Over the past twenty years, Sardinia has seen the emergence of a deeply original music scene, developed outside the mainstream and driven by sonic exploration. Long portrayed in folkloric or nostalgic terms, the island has become a creative hub where memory and modernity coexist in new expressive forms. The legacy of canto a tenore, ancestral rhythms, dialects, and oral poetics has not merely been preserved, but reimagined through electronics, improvisation, avant-pop, and noise.
In the 2000s, artists like Paolo Angeli and Francesco Medda, known as "Arrogalla", laid the groundwork for this scene. In the following decade, it gained a strong and recognizable identity, largely thanks to Iosonouncane, creator of Die (2015), a watershed album—challenging and conceptual—built like a cyclical suite where the boundaries between songs dissolve. In tracks like Tanca and Stormi, the voice becomes polyphony, archaic and synthetic sounds layer without climax, and the song structure stretches until its contours blur.

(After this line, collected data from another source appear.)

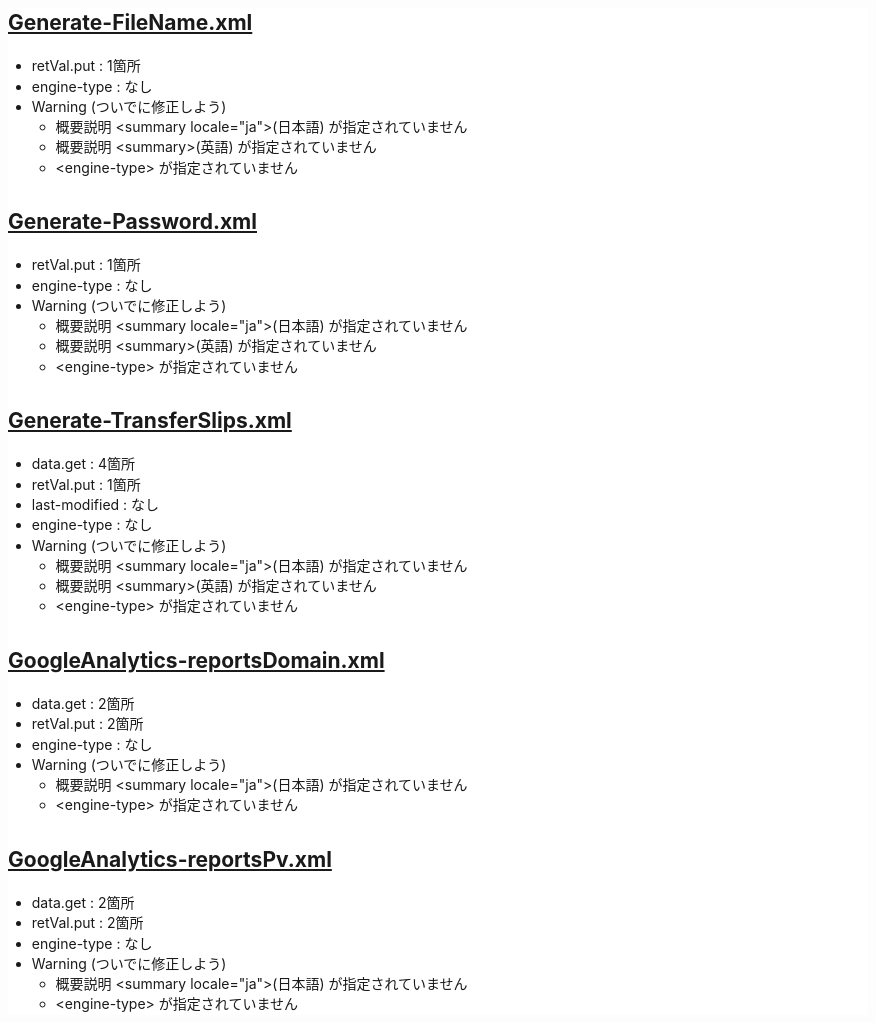 ## [Generate-FileName.xml](https://github.com/Questetra/addon/blob/master/service-task/Generate-FileName.xml)
- retVal.put : 1箇所
- engine-type : なし
- Warning (ついでに修正しよう)
    - 概要説明 &lt;summary locale=&quot;ja&quot;&gt;(日本語) が指定されていません
    - 概要説明 &lt;summary&gt;(英語) が指定されていません
    - &lt;engine-type&gt; が指定されていません

## [Generate-Password.xml](https://github.com/Questetra/addon/blob/master/service-task/Generate-Password.xml)
- retVal.put : 1箇所
- engine-type : なし
- Warning (ついでに修正しよう)
    - 概要説明 &lt;summary locale=&quot;ja&quot;&gt;(日本語) が指定されていません
    - 概要説明 &lt;summary&gt;(英語) が指定されていません
    - &lt;engine-type&gt; が指定されていません

## [Generate-TransferSlips.xml](https://github.com/Questetra/addon/blob/master/service-task/Generate-TransferSlips.xml)
- data.get : 4箇所
- retVal.put : 1箇所
- last-modified : なし
- engine-type : なし
- Warning (ついでに修正しよう)
    - 概要説明 &lt;summary locale=&quot;ja&quot;&gt;(日本語) が指定されていません
    - 概要説明 &lt;summary&gt;(英語) が指定されていません
    - &lt;engine-type&gt; が指定されていません

## [GoogleAnalytics-reportsDomain.xml](https://github.com/Questetra/addon/blob/master/service-task/GoogleAnalytics-reportsDomain.xml)
- data.get : 2箇所
- retVal.put : 2箇所
- engine-type : なし
- Warning (ついでに修正しよう)
    - 概要説明 &lt;summary locale=&quot;ja&quot;&gt;(日本語) が指定されていません
    - &lt;engine-type&gt; が指定されていません

## [GoogleAnalytics-reportsPv.xml](https://github.com/Questetra/addon/blob/master/service-task/GoogleAnalytics-reportsPv.xml)
- data.get : 2箇所
- retVal.put : 2箇所
- engine-type : なし
- Warning (ついでに修正しよう)
    - 概要説明 &lt;summary locale=&quot;ja&quot;&gt;(日本語) が指定されていません
    - &lt;engine-type&gt; が指定されていません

Following this path, but with their own distinct languages, artists like Dalila Kayros and Daniela Pes have emerged. The former, with albums such as Transmutations (2018) and especially the recent Khthonie (2025), has carved out a brutal sound that oscillates between industrial electronics and ritual singing: tracks like Sakramonade or Lamia are obsessive explorations where the voice becomes body, scream, possession—evoking feminine and ancestral mythologies.
The latter, with the widely acclaimed Spira (2023) (produced by Iosonouncane), has offered a more intimate, lyrical, and ethereal approach, built on breath, hypnotic repetition, and minimal, liquid electronic sounds. Her voice floats between speech and melody, between ancient Gallurese and an invented language. The long closing track A Te Sola is emblematic of her style, where a minimalist opening evolves into a hypnotic, recursive mantra.
Many artists in this scene share an anti-epic approach: their songs don’t aim to reach a clear conclusion but rather expand through time, evoking rather than narrating. In this way, the tracks become spaces to inhabit—immersive experiences that reject the urgency of consumption and radio-friendly formats. In this refusal, there is also, in a sense, a political gesture: resisting homogenizing logic and instead building a sonic Sardinia that speaks to the world in its own voice and on its own terms.